**What you need to do:** All the entries need to be duplicated exactly, with the pictures omitted.

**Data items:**
::::

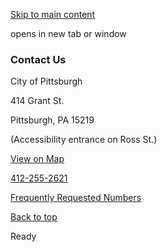 [Skip to main content](https://www.pittsburghpa.gov/Site-Footer/Footer-Widgets/Contact-Us#main-content)

opens in new tab or window

### Contact Us

City of Pittsburgh

414 Grant St.

Pittsburgh, PA 15219

(Accessibility entrance on Ross St.)

[View on Map](https://maps.app.goo.gl/q25Dk5FxsHRe3FQe7)

[412-255-2621](tel:412-255-2621)

[Frequently Requested Numbers](https://www.pittsburghpa.gov/City-Government/Contacts-Information/City-Directory)

[Back to top](https://www.pittsburghpa.gov/Site-Footer/Footer-Widgets/Contact-Us#body-top)

Ready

::::

**Answer box:**
 [Skip to main content](https://www.pittsburghpa.gov/Site-Footer/Footer-Widgets/Contact-Us#main-content)

opens in new tab or window

### Contact Us

City of Pittsburgh

414 Grant St.

Pittsburgh, PA 15219

(Accessibility entrance on Ross St.)

[View on Map](https://maps.app.goo.gl/q25Dk5FxsHRe3FQe7)

[412-255-2621](tel:412-255-2621)

[Frequently Requested Numbers](https://www.pittsburghpa.gov/City-Government/Contacts-Information/City-Directory)

[Back to top](https://www.pittsburghpa.gov/Site-Footer/Footer-Widgets/Contact-Us#body-top)

Ready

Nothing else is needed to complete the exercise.